# [Exercise objective]
Only lines containing the string "scalar" belong in the answer; copy all of them from the entries.

Collected data
####
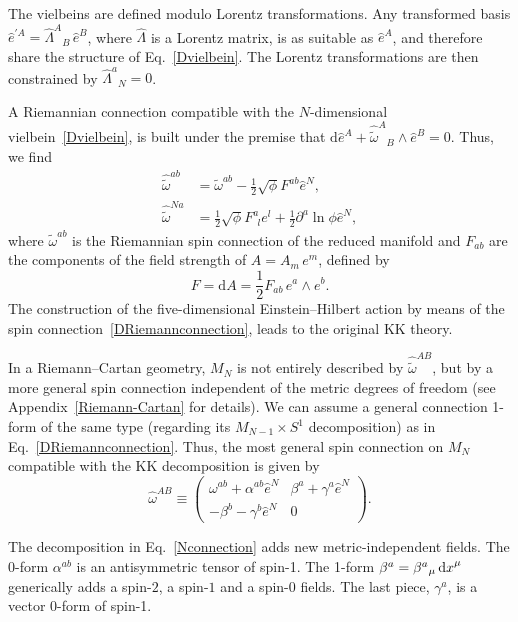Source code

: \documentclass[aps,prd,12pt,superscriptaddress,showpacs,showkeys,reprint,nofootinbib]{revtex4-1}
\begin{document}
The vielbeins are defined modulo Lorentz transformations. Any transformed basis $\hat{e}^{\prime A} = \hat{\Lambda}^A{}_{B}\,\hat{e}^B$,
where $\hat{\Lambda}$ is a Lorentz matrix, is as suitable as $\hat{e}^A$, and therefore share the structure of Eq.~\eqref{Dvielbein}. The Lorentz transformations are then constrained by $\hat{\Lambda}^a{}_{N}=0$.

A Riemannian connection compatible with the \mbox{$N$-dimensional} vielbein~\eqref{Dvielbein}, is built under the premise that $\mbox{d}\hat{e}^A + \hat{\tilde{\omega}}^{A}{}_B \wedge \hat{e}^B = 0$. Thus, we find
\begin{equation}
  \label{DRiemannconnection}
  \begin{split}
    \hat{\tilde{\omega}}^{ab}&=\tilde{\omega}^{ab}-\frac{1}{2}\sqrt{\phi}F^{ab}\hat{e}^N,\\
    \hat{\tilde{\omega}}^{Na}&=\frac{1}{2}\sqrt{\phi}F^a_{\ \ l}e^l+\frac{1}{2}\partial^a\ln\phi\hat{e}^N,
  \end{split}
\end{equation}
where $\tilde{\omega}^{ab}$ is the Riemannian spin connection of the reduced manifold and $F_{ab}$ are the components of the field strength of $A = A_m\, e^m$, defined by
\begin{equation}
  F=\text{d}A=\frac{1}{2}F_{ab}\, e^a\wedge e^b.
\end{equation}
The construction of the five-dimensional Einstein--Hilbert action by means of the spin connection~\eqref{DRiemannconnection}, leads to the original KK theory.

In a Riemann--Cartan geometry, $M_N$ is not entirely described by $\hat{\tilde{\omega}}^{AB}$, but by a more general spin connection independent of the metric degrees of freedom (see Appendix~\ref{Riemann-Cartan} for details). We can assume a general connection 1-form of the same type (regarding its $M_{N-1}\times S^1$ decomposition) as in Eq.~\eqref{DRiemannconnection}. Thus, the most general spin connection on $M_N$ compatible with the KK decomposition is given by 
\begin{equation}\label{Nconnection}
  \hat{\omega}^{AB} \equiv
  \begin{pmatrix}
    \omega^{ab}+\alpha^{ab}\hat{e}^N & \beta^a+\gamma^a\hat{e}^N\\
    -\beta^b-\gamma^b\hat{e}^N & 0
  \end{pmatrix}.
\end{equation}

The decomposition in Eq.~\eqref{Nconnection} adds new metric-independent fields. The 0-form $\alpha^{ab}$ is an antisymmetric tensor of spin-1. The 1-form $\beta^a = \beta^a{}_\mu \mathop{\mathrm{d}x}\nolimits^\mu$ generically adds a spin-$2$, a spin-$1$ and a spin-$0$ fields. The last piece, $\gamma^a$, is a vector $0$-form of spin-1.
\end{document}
####
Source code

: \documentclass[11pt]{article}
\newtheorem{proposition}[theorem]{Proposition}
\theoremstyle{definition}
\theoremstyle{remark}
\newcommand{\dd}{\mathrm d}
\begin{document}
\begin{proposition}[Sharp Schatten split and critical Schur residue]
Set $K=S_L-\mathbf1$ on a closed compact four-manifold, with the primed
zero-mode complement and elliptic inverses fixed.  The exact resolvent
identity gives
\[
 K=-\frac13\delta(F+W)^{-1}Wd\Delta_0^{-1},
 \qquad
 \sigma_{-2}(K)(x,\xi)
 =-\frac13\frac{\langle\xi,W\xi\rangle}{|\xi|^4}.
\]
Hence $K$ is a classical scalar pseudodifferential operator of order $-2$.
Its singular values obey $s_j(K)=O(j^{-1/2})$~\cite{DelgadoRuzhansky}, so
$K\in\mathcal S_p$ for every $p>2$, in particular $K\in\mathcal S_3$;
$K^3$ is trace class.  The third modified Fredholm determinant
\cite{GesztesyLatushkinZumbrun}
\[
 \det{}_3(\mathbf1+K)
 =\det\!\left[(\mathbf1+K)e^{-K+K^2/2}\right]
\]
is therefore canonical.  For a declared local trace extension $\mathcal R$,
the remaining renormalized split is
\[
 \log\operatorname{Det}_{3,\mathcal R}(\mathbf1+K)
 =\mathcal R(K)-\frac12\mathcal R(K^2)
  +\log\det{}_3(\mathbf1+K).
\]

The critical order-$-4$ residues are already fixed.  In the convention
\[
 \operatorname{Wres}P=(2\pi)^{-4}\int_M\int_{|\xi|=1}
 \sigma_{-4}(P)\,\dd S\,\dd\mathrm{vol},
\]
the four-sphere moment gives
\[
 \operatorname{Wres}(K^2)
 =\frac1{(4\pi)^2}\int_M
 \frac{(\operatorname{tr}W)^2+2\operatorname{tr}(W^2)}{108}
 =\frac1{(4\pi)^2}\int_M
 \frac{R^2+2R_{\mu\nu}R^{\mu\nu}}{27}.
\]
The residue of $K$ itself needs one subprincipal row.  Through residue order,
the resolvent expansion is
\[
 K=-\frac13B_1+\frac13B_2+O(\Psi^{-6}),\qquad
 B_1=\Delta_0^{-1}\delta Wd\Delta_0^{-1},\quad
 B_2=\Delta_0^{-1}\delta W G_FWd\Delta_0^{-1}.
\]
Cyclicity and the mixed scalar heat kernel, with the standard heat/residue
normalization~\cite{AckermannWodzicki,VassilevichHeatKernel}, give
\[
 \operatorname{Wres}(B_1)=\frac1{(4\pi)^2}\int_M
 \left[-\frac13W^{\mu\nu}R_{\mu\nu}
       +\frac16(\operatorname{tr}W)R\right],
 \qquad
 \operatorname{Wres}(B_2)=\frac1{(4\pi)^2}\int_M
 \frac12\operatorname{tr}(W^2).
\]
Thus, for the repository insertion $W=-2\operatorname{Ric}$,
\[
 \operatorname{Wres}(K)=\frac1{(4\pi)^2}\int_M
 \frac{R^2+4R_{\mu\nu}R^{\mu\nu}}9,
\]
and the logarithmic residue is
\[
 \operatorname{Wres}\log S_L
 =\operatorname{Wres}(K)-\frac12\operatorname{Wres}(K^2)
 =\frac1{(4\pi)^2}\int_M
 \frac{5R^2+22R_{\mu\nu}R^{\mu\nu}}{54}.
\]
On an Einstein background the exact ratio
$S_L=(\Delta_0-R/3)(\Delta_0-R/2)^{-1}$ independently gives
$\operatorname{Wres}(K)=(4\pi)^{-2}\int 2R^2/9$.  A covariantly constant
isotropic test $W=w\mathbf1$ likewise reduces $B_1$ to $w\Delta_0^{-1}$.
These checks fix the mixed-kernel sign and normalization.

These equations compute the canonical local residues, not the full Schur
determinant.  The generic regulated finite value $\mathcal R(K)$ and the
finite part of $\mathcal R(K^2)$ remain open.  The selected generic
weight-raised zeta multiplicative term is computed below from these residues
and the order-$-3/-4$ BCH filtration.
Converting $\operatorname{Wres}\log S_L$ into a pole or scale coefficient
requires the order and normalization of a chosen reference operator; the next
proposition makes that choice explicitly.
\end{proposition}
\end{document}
####
# [Output of the exercise]
Hence $K$ is a classical scalar pseudodifferential operator of order $-2$.
Cyclicity and the mixed scalar heat kernel, with the standard heat/residue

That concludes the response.